┌─ DATA RECORDS

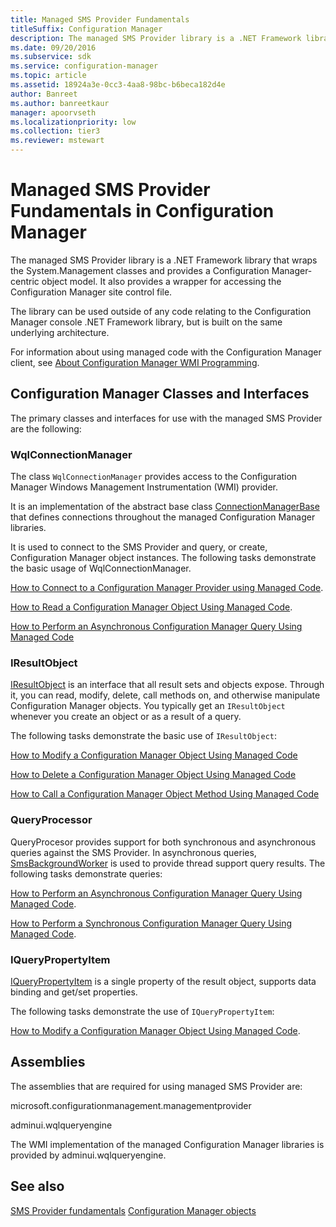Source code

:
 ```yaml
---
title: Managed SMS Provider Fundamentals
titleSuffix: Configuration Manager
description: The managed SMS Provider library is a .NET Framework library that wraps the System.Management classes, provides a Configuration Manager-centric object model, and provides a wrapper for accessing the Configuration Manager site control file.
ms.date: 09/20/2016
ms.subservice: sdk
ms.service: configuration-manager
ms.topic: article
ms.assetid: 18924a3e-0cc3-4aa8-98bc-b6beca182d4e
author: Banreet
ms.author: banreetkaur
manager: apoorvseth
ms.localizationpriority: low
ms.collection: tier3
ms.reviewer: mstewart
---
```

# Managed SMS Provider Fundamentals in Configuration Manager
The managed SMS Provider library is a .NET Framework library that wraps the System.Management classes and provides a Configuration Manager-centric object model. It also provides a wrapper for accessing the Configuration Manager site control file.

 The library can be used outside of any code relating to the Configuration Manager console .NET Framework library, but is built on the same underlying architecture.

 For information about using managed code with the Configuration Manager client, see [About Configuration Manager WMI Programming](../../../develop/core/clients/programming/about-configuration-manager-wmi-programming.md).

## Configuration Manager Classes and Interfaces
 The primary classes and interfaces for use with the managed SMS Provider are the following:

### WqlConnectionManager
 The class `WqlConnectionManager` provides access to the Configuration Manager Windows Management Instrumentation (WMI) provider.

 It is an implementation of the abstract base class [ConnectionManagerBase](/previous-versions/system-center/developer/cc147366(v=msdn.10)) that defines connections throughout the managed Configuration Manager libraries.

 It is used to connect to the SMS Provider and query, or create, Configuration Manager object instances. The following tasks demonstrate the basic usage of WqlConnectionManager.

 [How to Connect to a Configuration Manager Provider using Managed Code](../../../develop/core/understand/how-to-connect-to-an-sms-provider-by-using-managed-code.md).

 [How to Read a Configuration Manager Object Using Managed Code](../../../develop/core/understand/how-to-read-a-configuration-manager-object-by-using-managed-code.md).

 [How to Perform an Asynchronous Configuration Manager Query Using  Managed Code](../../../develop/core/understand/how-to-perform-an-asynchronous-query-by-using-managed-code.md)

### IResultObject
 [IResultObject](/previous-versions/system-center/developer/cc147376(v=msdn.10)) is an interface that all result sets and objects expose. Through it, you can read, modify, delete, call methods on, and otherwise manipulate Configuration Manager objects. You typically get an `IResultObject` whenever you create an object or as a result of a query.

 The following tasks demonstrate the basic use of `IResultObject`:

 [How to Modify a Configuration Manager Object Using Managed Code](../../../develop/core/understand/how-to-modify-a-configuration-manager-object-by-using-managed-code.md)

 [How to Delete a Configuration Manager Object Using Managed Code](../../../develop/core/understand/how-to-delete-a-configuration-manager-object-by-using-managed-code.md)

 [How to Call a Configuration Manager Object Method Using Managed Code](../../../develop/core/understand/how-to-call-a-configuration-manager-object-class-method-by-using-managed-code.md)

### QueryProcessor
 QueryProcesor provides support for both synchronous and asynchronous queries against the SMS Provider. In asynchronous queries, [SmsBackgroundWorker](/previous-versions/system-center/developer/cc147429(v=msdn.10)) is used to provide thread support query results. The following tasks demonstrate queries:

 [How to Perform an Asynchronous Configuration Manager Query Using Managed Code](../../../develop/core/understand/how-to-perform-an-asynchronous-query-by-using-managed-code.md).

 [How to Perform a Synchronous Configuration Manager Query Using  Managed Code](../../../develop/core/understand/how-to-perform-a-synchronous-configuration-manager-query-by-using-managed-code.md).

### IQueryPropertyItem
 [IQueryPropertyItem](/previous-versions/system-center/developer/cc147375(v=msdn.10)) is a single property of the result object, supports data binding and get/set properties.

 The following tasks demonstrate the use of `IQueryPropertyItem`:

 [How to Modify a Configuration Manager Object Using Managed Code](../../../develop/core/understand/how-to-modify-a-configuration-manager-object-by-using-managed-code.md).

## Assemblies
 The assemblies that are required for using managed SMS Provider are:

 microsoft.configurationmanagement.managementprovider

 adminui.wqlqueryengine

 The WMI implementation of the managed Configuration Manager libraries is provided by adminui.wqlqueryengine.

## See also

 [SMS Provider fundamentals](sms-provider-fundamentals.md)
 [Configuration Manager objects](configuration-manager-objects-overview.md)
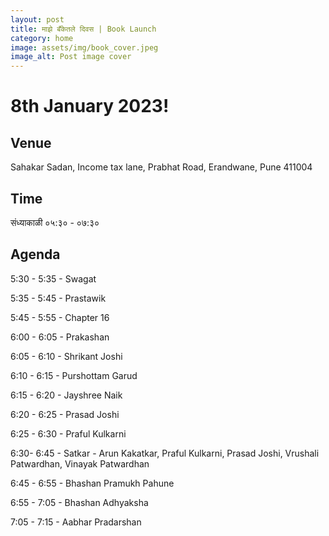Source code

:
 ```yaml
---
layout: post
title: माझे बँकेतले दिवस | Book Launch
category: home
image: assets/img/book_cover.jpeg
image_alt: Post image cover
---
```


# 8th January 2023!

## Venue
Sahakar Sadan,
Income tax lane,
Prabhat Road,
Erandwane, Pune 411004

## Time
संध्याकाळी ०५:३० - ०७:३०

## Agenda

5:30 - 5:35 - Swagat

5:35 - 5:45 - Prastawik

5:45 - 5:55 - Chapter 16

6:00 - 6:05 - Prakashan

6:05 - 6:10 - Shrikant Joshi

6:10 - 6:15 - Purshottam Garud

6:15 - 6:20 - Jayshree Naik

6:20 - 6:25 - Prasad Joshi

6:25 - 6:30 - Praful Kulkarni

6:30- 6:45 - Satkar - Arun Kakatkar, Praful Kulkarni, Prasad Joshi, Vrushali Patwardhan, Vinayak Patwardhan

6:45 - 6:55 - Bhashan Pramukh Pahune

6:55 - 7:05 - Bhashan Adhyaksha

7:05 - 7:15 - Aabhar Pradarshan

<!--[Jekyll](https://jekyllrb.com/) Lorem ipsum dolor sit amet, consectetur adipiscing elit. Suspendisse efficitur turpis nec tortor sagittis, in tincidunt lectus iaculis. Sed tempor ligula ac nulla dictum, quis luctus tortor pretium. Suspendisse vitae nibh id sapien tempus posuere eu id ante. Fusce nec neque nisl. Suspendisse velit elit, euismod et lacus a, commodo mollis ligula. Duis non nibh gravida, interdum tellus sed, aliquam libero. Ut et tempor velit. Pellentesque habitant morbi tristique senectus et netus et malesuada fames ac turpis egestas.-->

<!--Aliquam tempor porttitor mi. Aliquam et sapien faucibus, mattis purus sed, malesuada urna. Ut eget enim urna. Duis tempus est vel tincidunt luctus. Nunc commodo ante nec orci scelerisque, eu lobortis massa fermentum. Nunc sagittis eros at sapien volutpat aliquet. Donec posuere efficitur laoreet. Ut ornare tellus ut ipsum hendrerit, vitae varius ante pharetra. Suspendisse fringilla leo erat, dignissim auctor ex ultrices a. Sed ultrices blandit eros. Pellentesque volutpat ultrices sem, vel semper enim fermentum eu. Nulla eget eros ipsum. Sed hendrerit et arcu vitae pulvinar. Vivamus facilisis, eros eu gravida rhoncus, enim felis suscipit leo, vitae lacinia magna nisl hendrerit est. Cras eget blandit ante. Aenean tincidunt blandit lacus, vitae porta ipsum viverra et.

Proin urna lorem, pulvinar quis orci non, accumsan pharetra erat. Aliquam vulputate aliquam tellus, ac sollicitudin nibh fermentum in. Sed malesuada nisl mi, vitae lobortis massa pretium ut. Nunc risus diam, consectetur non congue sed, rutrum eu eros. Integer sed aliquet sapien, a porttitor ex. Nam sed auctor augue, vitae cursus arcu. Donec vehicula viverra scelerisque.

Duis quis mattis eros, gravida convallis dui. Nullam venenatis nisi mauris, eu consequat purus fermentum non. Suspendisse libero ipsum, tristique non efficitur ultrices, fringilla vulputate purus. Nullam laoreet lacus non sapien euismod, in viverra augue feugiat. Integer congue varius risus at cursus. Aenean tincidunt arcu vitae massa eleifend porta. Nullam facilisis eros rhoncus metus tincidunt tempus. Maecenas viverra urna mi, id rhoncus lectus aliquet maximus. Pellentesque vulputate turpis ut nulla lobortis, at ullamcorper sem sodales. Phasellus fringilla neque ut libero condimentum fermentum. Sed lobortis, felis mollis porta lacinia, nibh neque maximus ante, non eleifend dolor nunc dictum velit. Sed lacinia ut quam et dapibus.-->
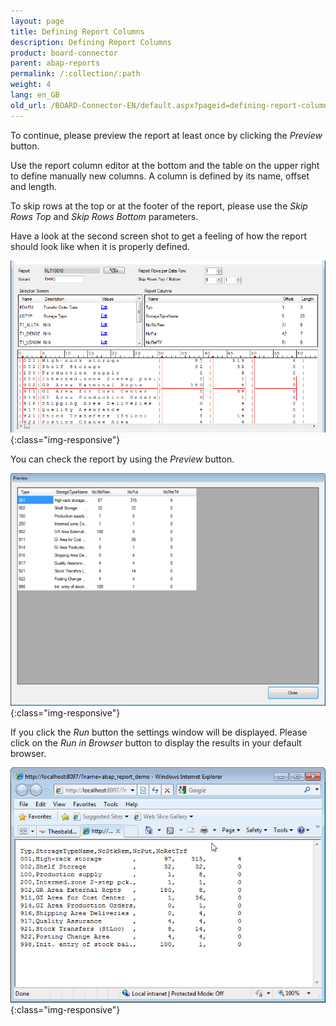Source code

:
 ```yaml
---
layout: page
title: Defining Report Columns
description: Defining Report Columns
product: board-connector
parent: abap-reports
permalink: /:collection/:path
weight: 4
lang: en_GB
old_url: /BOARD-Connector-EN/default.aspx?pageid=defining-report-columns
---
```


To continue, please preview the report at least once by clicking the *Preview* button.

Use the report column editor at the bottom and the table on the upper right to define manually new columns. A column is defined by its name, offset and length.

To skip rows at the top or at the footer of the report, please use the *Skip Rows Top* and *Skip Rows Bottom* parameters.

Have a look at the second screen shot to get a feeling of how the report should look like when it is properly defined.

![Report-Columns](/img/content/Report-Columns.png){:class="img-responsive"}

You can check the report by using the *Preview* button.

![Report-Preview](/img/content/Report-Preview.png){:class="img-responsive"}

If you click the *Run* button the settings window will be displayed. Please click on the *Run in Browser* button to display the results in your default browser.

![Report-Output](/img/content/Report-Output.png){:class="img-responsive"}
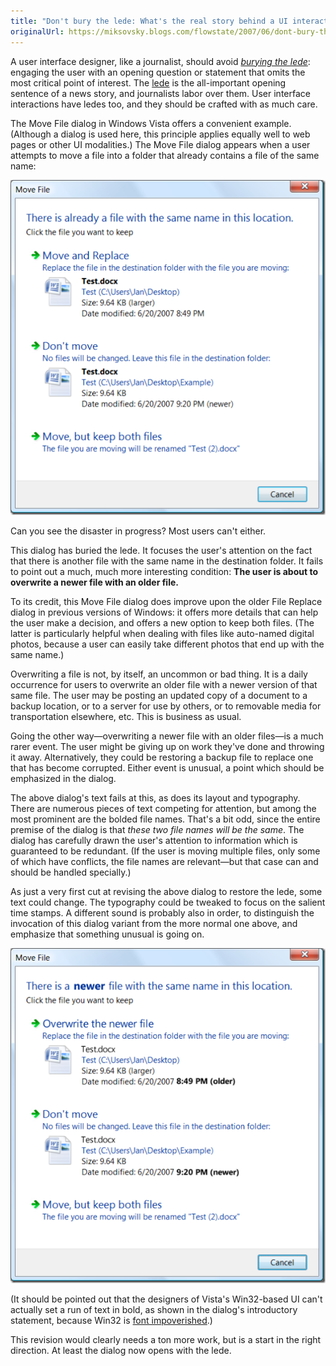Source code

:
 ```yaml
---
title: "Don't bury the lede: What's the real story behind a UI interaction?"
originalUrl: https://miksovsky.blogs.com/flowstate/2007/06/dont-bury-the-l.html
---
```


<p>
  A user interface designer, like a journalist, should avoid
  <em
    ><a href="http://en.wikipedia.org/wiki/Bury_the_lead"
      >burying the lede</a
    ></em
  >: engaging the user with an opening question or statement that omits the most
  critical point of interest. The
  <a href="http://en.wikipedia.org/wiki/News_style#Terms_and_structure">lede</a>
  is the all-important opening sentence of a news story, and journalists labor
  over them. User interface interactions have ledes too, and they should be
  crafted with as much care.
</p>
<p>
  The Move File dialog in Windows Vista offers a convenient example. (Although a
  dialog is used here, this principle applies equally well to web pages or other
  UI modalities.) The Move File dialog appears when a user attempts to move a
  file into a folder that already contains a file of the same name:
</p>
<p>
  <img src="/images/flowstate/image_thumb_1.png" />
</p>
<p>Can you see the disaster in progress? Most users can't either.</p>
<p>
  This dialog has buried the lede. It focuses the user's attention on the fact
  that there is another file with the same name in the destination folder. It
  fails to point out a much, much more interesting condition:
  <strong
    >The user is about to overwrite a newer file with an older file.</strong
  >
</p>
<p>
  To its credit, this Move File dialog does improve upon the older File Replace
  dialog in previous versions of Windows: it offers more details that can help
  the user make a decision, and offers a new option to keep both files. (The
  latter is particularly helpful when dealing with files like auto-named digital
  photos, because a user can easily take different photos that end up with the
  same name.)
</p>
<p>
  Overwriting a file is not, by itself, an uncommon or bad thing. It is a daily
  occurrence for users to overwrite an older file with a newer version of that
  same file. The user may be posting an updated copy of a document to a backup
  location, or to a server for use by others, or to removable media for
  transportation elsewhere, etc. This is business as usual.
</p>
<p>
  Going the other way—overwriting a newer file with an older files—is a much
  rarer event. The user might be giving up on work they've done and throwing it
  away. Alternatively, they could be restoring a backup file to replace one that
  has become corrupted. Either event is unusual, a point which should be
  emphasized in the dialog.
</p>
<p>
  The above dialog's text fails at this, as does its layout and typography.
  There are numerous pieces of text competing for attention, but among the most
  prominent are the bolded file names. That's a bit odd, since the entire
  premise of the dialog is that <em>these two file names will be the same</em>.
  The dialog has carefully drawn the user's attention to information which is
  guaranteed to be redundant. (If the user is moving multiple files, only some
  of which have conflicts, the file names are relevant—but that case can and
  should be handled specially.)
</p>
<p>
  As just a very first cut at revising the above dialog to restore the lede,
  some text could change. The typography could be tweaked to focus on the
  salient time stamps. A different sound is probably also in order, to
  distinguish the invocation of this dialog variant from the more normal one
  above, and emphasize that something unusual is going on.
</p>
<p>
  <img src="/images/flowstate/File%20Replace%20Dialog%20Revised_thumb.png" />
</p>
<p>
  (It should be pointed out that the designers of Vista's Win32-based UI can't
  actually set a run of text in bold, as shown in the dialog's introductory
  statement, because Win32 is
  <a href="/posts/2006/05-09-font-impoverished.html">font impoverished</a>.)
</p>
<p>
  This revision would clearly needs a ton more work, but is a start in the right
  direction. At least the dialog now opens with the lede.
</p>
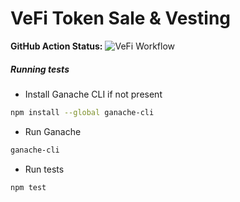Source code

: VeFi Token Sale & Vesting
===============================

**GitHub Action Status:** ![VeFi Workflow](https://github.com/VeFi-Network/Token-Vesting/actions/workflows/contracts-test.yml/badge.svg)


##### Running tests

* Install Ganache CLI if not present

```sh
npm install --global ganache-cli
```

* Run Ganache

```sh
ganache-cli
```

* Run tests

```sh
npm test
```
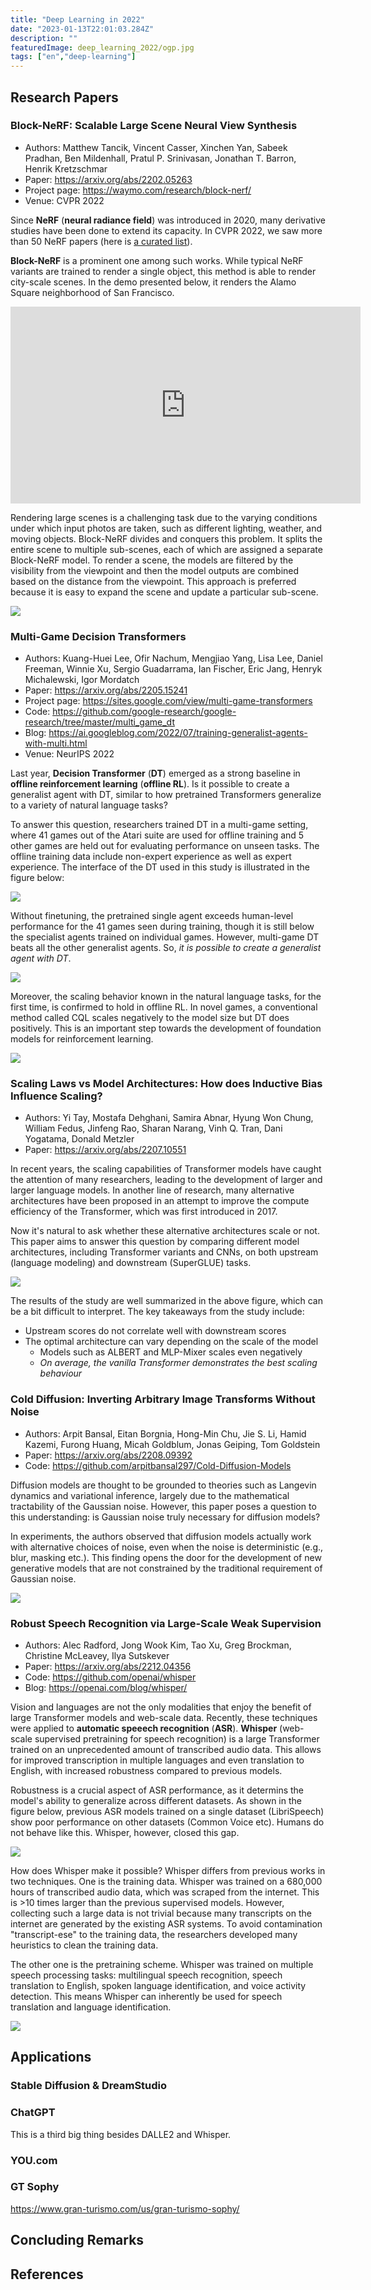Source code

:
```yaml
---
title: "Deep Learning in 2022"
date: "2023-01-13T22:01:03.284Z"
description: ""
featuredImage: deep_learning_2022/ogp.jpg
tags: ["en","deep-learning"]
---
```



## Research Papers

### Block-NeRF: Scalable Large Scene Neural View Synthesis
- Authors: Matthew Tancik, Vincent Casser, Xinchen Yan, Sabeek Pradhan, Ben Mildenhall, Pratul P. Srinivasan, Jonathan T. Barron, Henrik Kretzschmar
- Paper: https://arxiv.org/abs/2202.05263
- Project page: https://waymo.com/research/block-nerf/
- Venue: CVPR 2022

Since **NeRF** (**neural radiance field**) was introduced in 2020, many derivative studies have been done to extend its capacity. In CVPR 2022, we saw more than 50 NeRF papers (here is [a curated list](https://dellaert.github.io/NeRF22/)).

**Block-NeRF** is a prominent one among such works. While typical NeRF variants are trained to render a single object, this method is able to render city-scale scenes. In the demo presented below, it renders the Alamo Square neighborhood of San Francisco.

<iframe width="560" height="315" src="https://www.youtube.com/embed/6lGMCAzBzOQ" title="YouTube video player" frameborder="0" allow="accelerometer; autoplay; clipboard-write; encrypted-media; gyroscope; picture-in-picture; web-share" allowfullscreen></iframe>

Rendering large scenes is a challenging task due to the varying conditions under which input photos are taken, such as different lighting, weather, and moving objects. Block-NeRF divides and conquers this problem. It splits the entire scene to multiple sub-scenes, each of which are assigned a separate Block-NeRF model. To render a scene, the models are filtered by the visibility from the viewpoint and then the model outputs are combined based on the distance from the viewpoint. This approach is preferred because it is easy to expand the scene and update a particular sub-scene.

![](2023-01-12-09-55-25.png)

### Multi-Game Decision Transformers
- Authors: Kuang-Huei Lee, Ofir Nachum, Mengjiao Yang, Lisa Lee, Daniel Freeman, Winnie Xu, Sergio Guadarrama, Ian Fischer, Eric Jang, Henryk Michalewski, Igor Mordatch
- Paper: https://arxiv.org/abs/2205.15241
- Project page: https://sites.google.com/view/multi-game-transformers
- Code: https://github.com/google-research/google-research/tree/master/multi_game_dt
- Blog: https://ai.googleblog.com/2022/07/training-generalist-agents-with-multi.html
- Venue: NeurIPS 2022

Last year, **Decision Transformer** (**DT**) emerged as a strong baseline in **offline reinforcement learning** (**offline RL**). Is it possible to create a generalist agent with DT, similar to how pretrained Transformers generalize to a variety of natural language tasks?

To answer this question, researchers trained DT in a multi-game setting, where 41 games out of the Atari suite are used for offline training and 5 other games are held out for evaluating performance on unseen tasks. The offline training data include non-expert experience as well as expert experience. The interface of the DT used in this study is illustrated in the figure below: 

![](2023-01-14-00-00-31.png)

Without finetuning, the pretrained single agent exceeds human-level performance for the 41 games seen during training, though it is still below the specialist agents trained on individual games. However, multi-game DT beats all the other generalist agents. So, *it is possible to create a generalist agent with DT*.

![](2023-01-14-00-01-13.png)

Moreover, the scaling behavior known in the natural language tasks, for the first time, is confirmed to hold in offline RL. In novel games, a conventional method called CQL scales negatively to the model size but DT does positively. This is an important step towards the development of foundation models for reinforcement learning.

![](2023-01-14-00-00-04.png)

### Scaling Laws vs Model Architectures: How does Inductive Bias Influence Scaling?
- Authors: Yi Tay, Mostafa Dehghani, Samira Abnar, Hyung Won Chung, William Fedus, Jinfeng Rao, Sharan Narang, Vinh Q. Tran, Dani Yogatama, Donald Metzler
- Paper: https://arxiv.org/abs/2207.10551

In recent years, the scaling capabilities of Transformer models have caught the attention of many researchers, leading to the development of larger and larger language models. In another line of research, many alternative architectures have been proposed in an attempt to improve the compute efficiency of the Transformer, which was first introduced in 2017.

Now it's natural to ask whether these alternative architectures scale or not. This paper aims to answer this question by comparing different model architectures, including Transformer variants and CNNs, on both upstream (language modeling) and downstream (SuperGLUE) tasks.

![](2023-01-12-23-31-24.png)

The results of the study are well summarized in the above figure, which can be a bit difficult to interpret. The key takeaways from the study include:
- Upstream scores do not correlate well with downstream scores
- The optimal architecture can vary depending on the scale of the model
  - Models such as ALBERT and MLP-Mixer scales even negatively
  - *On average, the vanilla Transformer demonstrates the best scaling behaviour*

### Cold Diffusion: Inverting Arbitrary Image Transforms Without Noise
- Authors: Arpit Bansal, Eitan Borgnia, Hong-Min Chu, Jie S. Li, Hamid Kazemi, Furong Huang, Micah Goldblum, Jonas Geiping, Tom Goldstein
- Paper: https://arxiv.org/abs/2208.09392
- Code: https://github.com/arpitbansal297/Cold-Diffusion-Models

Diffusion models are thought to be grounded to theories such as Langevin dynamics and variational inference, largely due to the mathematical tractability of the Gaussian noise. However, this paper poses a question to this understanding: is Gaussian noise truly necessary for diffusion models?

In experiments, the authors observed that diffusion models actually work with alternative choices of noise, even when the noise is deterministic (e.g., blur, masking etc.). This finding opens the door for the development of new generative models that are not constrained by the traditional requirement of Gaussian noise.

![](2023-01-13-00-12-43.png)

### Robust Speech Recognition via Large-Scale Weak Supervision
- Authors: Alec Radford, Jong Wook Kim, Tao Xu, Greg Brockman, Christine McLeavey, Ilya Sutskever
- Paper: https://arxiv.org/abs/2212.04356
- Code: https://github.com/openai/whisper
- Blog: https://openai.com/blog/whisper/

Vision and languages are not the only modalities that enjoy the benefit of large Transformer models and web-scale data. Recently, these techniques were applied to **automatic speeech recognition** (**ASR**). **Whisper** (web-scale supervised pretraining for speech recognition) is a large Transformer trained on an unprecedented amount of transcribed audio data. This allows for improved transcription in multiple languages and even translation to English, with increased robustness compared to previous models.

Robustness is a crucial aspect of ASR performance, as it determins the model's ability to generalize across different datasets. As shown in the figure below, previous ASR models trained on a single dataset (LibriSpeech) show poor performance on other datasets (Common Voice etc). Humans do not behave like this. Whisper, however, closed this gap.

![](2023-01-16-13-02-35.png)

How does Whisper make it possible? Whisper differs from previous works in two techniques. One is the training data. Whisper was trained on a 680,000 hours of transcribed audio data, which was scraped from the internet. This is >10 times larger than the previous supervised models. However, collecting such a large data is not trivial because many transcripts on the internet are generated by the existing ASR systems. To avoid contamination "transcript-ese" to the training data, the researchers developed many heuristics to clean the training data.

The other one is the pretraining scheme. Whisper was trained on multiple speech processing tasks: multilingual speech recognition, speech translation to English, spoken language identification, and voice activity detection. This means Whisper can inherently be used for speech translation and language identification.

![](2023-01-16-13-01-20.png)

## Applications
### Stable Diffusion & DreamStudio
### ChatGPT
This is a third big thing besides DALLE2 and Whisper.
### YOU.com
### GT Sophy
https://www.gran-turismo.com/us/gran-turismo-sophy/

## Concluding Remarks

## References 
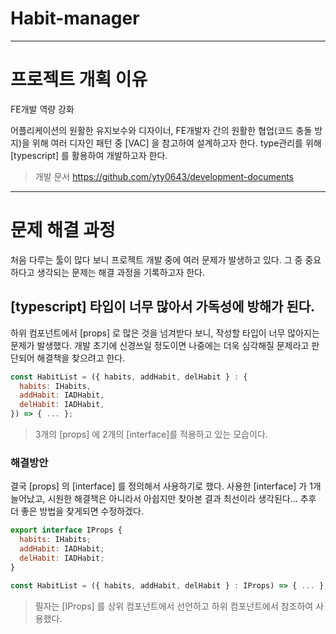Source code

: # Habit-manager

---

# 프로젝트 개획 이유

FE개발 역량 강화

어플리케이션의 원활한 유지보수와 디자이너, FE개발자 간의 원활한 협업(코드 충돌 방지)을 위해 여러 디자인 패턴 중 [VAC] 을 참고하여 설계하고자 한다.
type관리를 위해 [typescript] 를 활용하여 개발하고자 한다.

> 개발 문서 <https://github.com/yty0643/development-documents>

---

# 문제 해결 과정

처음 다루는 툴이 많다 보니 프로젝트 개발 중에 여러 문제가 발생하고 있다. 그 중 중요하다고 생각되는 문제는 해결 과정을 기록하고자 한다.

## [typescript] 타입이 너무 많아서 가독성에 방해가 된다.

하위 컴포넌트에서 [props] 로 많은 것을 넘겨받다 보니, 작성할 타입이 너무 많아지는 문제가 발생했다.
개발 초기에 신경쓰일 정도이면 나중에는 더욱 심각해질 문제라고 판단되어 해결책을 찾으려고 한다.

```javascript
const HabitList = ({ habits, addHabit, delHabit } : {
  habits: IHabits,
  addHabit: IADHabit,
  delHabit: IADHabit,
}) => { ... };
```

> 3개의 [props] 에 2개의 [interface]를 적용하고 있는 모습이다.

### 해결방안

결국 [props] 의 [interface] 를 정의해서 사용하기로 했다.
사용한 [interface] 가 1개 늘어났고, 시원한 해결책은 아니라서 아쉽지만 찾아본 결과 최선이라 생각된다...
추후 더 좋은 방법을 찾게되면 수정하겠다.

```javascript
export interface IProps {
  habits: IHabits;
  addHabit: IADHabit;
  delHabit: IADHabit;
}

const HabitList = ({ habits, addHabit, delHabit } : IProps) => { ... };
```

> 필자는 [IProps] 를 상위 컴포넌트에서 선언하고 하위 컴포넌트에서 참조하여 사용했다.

└─

• [WHAT THE TASK REQUIRES]:
Scan the records above for the string "used", and copy every line where it turns up.

• [ANSWER TO THE EXERCISE]:
 The library can be used outside of any code relating to the Configuration Manager console .NET Framework library, but is built on the same underlying architecture.
 It is used to connect to the SMS Provider and query, or create, Configuration Manager object instances. The following tasks demonstrate the basic usage of WqlConnectionManager.
 QueryProcesor provides support for both synchronous and asynchronous queries against the SMS Provider. In asynchronous queries, [SmsBackgroundWorker](/previous-versions/system-center/developer/cc147429(v=msdn.10)) is used to provide thread support query results. The following tasks demonstrate queries:
  dialog is used here, this principle applies equally well to web pages or other
To answer this question, researchers trained DT in a multi-game setting, where 41 games out of the Atari suite are used for offline training and 5 other games are held out for evaluating performance on unseen tasks. The offline training data include non-expert experience as well as expert experience. The interface of the DT used in this study is illustrated in the figure below: 
The other one is the pretraining scheme. Whisper was trained on multiple speech processing tasks: multilingual speech recognition, speech translation to English, spoken language identification, and voice activity detection. This means Whisper can inherently be used for speech translation and language identification.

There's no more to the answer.